No, it was not. It was a conservative war to assert American strength, and sold as a way of preserving the American homeland by getting rid of a dictator with WMD. The liberal character wasn't adopted until the WMD dimesion fell apart. Don't call it a liberal war- if it was, there would have been a serious plan for reconstruction, which there wasn't. Rumseld and Cheney expected to be gone in six months.
"as a side note, you could make the same argument about the civil rights movement, that people in the north had no business telling the south what was right and what was wrong, and that, in fact, northerners going down to the south and agitating the situation were merely making it worse."
There is some logic to this concept, but given that the south and north are not real boundaries, and that the area in question is inside one country, it isn't the same in comparison to the US and say, Iran.
fair enough, you can argue the conservative reasons for supporting the war, that's a good point. but there was and is a liberal argument to support the war as well.

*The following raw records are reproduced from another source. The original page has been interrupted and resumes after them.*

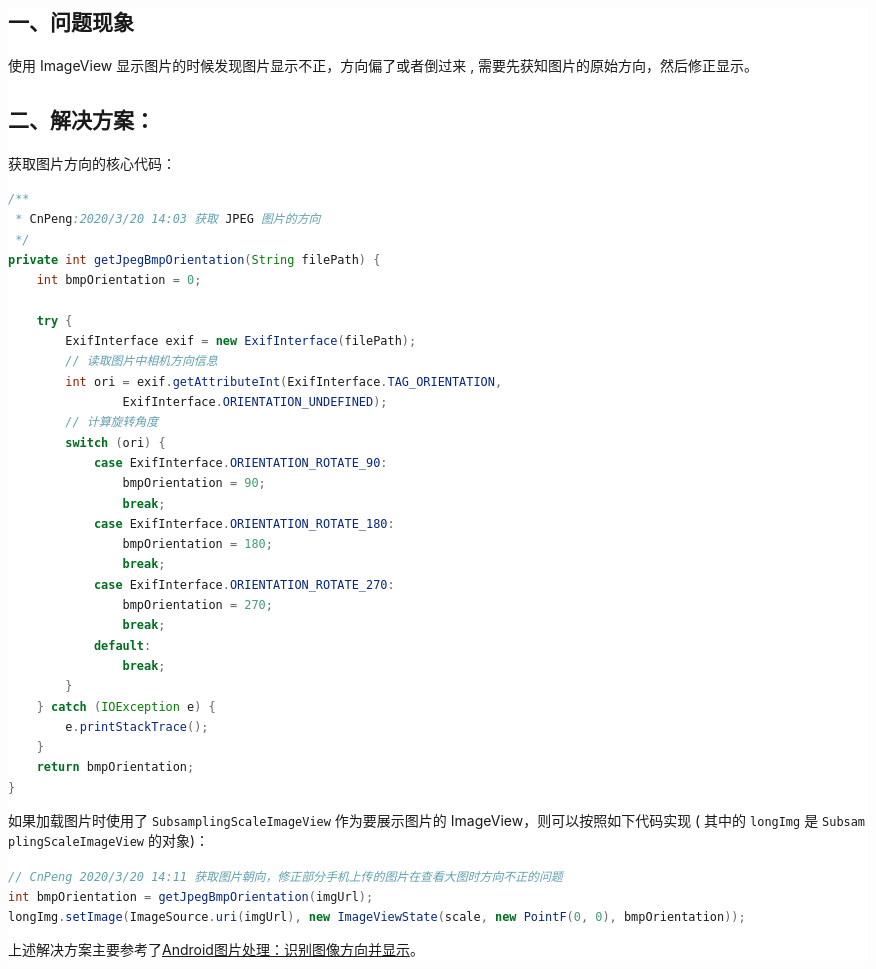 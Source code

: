 ## 一、问题现象

使用 ImageView 显示图片的时候发现图片显示不正，方向偏了或者倒过来 , 需要先获知图片的原始方向，然后修正显示。 

## 二、解决方案：

获取图片方向的核心代码：

```java
/**
 * CnPeng:2020/3/20 14:03 获取 JPEG 图片的方向
 */
private int getJpegBmpOrientation(String filePath) {
    int bmpOrientation = 0;

    try {
        ExifInterface exif = new ExifInterface(filePath);
        // 读取图片中相机方向信息
        int ori = exif.getAttributeInt(ExifInterface.TAG_ORIENTATION,
                ExifInterface.ORIENTATION_UNDEFINED);
        // 计算旋转角度
        switch (ori) {
            case ExifInterface.ORIENTATION_ROTATE_90:
                bmpOrientation = 90;
                break;
            case ExifInterface.ORIENTATION_ROTATE_180:
                bmpOrientation = 180;
                break;
            case ExifInterface.ORIENTATION_ROTATE_270:
                bmpOrientation = 270;
                break;
            default:
                break;
        }
    } catch (IOException e) {
        e.printStackTrace();
    }
    return bmpOrientation;
}
```

如果加载图片时使用了 `SubsamplingScaleImageView` 作为要展示图片的 ImageView，则可以按照如下代码实现 ( 其中的 `longImg` 是 `SubsamplingScaleImageView` 的对象)：

```java
// CnPeng 2020/3/20 14:11 获取图片朝向，修正部分手机上传的图片在查看大图时方向不正的问题
int bmpOrientation = getJpegBmpOrientation(imgUrl);
longImg.setImage(ImageSource.uri(imgUrl), new ImageViewState(scale, new PointF(0, 0), bmpOrientation));
```

上述解决方案主要参考了[Android图片处理：识别图像方向并显示](https://blog.csdn.net/tantion/article/details/51274432)。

as far as the boundaries issue, the fact is, we are in a much different world than both the civil war era and the civil right era, during both those eras it was unthinkable that a radical non governmental islamic group from thousands of miles away would have any interest in attacking us. i guess what i'm talking about in the concept of globalization, which shrinks the size of the world and makes boundaries a lot less clear.
abraham lincoln argued that the civil war must be fought to preserve the nation. many both in the south and north didn't see the value of preserving the nation, particularly because it meant imposing northern values on the southern states.
so what was the civil war fought over? slavery? or preserving the nation?
slavery was the liberal and moral argument for the war. preserving the nation was the conservative argument for the war.
the value and structures of nation states today is a lot different than bygone eras, where Americans identified first with states and second with the nation. even since the cold war, the idea of nation states and identities are confusing and complicated issues - as we are finding out in iraq right now.
so i don't think it's as simple as pointing out that america has always been one coherent nation and imposing rules and laws have been widely accepted.